Saudi Woman Jailed For Using Twitter To “Challenge” King, Crown Prince
A new Saudi woman was jailed for 45 years was sentenced to use Twitter to “challenge” the king and son of the country’s crown, according to court documents that were seen Tuesday by AFP.Hard punishment for Nourah Al-Qahtani, which was revealed last week and withdrew Swift’s international criticism, was issued less than a month after US President Joe Biden voiced concerns about human rights violations during controversial visits to Saudi Arabia.
Punishment documents were given to AFP by Democracy for the Arab World Now (DAWN), a Washington -based rights group founded by Saudi journalists who were killed by Jamal Khashoggi.AFP cannot verify independently, and Saudi authorities have not responded to requests for comments about this case.
The document illustrates Qahtani as the mother of five children in the age of 40 who suffer from unspecified health problems. He does not have a large public profile and unclear how his anonymous Twitter account, which has less than 600 followers, attracts the attention of Saudi authorities.

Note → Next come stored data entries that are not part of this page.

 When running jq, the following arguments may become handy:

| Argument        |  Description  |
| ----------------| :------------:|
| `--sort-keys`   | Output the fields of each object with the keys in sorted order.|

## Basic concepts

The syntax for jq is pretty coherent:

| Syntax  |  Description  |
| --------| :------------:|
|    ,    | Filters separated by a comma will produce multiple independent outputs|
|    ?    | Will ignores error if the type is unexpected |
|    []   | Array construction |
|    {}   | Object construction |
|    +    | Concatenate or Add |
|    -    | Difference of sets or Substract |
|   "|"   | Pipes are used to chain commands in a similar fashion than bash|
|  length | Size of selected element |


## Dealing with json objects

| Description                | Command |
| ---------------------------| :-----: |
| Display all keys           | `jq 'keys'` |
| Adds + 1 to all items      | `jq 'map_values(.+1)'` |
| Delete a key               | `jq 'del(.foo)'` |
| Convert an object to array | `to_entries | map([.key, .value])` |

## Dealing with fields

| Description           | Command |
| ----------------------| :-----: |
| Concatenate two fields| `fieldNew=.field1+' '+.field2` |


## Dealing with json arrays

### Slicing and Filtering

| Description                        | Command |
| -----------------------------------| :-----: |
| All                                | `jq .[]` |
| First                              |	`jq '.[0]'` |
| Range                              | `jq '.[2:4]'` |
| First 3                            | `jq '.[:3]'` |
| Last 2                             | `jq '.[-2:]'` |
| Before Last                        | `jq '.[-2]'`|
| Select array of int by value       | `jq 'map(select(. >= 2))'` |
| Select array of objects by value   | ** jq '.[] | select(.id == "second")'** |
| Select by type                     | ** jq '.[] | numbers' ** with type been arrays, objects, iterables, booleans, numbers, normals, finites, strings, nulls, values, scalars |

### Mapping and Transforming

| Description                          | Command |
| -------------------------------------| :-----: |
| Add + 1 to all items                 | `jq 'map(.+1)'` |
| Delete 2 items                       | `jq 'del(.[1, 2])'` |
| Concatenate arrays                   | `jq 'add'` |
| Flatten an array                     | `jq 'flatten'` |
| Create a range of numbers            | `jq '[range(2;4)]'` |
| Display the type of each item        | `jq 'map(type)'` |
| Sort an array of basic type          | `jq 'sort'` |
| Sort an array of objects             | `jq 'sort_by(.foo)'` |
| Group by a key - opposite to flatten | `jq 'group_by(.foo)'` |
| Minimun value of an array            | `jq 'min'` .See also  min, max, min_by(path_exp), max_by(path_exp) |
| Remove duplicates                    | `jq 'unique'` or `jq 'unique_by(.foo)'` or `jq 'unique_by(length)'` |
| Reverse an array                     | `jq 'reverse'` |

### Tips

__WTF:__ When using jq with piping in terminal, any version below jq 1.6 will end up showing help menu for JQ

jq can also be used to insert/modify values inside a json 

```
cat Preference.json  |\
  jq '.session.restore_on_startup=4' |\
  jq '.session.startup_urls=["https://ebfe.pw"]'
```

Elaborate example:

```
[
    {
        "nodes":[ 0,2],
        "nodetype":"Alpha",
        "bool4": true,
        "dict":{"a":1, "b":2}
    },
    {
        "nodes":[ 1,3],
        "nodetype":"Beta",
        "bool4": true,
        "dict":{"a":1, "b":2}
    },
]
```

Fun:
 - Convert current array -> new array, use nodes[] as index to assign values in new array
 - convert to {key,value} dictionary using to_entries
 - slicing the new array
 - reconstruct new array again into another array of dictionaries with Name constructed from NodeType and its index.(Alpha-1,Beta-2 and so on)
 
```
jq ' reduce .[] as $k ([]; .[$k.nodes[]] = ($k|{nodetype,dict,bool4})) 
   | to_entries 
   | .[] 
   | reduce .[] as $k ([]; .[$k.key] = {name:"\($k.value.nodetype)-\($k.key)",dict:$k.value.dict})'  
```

The court found that Qahtani had used Twitter “to challenge the religion and justice of” Raja Salman and Crown Prince Mohammed bin Salman, a 37 -year -old de facto ruler, according to the document.
He also said he was inciting “their activities that tried to disturb public order and disrupt the security of the community and the stability of the country” by “issuing fake and evil tweets”. Qahtani also uses Twitter to “insult the symbol and state officials” and demand “the release of prisoners who are waiting for security cases,” the document said, without giving further details.

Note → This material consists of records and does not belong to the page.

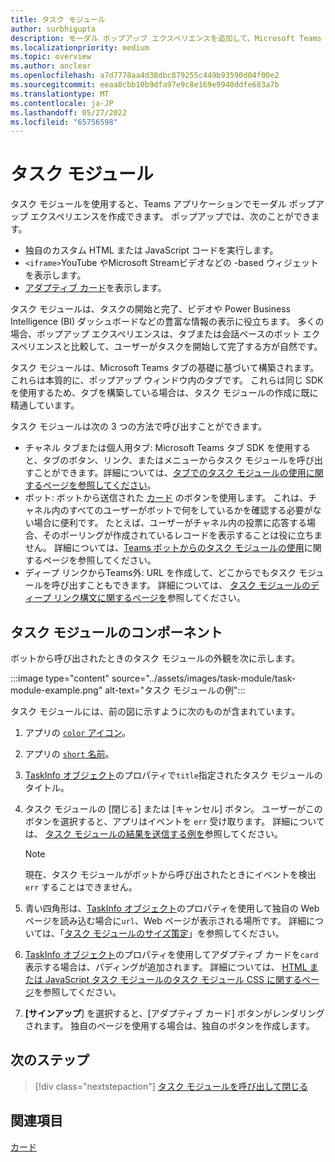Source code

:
 ```yaml
---
title: タスク モジュール
author: surbhigupta
description: モーダル ポップアップ エクスペリエンスを追加して、Microsoft Teams アプリからユーザーに情報を収集または表示する
ms.localizationpriority: medium
ms.topic: overview
ms.author: anclear
ms.openlocfilehash: a7d7778aa4d38dbc879255c449b93590d04f00e2
ms.sourcegitcommit: eeaa8cbb10b9dfa97e9c8e169e9940ddfe683a7b
ms.translationtype: MT
ms.contentlocale: ja-JP
ms.lasthandoff: 05/27/2022
ms.locfileid: "65756598"
---
```

# <a name="task-modules"></a>タスク モジュール

タスク モジュールを使用すると、Teams アプリケーションでモーダル ポップアップ エクスペリエンスを作成できます。 ポップアップでは、次のことができます。

* 独自のカスタム HTML または JavaScript コードを実行します。
* `<iframe>`YouTube やMicrosoft Streamビデオなどの -based ウィジェットを表示します。
* [アダプティブ カード](/adaptive-cards/)を表示します。

タスク モジュールは、タスクの開始と完了、ビデオや Power Business Intelligence (BI) ダッシュボードなどの豊富な情報の表示に役立ちます。 多くの場合、ポップアップ エクスペリエンスは、タブまたは会話ベースのボット エクスペリエンスと比較して、ユーザーがタスクを開始して完了する方が自然です。

タスク モジュールは、Microsoft Teams タブの基礎に基づいて構築されます。 これらは本質的に、ポップアップ ウィンドウ内のタブです。 これらは同じ SDK を使用するため、タブを構築している場合は、タスク モジュールの作成に既に精通しています。

タスク モジュールは次の 3 つの方法で呼び出すことができます。

* チャネル タブまたは個人用タブ: Microsoft Teams タブ SDK を使用すると、タブのボタン、リンク、またはメニューからタスク モジュールを呼び出すことができます。詳細については、[タブでのタスク モジュールの使用に関するページを参照してください](~/task-modules-and-cards/task-modules/task-modules-tabs.md)。
* ボット: ボットから送信された [カード](~/task-modules-and-cards/cards/cards-reference.md) のボタンを使用します。 これは、チャネル内のすべてのユーザーがボットで何をしているかを確認する必要がない場合に便利です。 たとえば、ユーザーがチャネル内の投票に応答する場合、そのポーリングが作成されているレコードを表示することは役に立ちません。 詳細については、[Teams ボットからのタスク モジュールの使用](~/task-modules-and-cards/task-modules/task-modules-bots.md)に関するページを参照してください。
* ディープ リンクからTeams外: URL を作成して、どこからでもタスク モジュールを呼び出すこともできます。 詳細については、 [タスク モジュールのディープ リンク構文に関するページを](~/task-modules-and-cards/task-modules/invoking-task-modules.md#task-module-deep-link-syntax)参照してください。

## <a name="components-of-a-task-module"></a>タスク モジュールのコンポーネント

ボットから呼び出されたときのタスク モジュールの外観を次に示します。

:::image type="content" source="../assets/images/task-module/task-module-example.png" alt-text="タスク モジュールの例":::

タスク モジュールには、前の図に示すように次のものが含まれています。

1. アプリの [`color` アイコン](~/resources/schema/manifest-schema.md#icons)。
2. アプリの [`short` 名前](~/resources/schema/manifest-schema.md#name)。
3. [TaskInfo オブジェクト](~/task-modules-and-cards/task-modules/invoking-task-modules.md#the-taskinfo-object)のプロパティで`title`指定されたタスク モジュールのタイトル。
4. タスク モジュールの [閉じる] または [キャンセル] ボタン。 ユーザーがこのボタンを選択すると、アプリはイベントを `err` 受け取ります。 詳細については、 [タスク モジュールの結果を送信する例を](~/task-modules-and-cards/task-modules/task-modules-tabs.md#example-of-submitting-the-result-of-a-task-module)参照してください。

    > [!NOTE]
    > 現在、タスク モジュールがボットから呼び出されたときにイベントを検出 `err` することはできません。

5. 青い四角形は、[TaskInfo オブジェクト](~/task-modules-and-cards/task-modules/invoking-task-modules.md#the-taskinfo-object)のプロパティを使用して独自の Web ページを読み込む場合に`url`、Web ページが表示される場所です。 詳細については、「[タスク モジュールのサイズ策定](~/task-modules-and-cards/task-modules/invoking-task-modules.md#task-module-sizing)」を参照してください。
6. [TaskInfo オブジェクト](~/task-modules-and-cards/task-modules/invoking-task-modules.md#the-taskinfo-object)のプロパティを使用してアダプティブ カードを`card`表示する場合は、パディングが追加されます。 詳細については、 [HTML または JavaScript タスク モジュールのタスク モジュール CSS に関するページ](~/task-modules-and-cards/task-modules/invoking-task-modules.md#task-module-css-for-html-or-javascript-task-modules)を参照してください。
7. **[サインアップ**] を選択すると、[アダプティブ カード] ボタンがレンダリングされます。 独自のページを使用する場合は、独自のボタンを作成します。

## <a name="next-step"></a>次のステップ

> [!div class="nextstepaction"]
> [タスク モジュールを呼び出して閉じる](~/task-modules-and-cards/task-modules/invoking-task-modules.md)

## <a name="see-also"></a>関連項目

[カード](~/task-modules-and-cards/what-are-cards.md)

The Qahtani account, as identified in court documents, displays many posts that criticize the government, and the description of the banners including hashtags calling for anti-government protests that coincide with pilgrimage pilgrimage last year. The account is also a postweet of a warning post to arrest them behind public protests, which are not tolerated in Saudi Arabia.
‘Part of a pattern’?
His last post was dated July 2021, the same month Qahtani was detained. The court initially punished him in February to six and a half years in prison, followed by a travel ban for the same amount of time. The prosecution then appealed to a harder sentence, producing a term of 45 years. Prince Mohammed has broken out the expansion of women’s rights under his reign which makes them given the right to drive, while also oversees strong actions against female activists.
Earlier in August, the rights groups published the Salma al-Shahab case, a PhD candidate at the University of Leeds England who was sentenced to 34 years in prison for helping the dissidents who tried to “disturb public order” by retweeting their posts. The Qahtani sentence “is now part of the pattern”, said Abdullah Alaoudh, Dawn Research Director for the Bay area.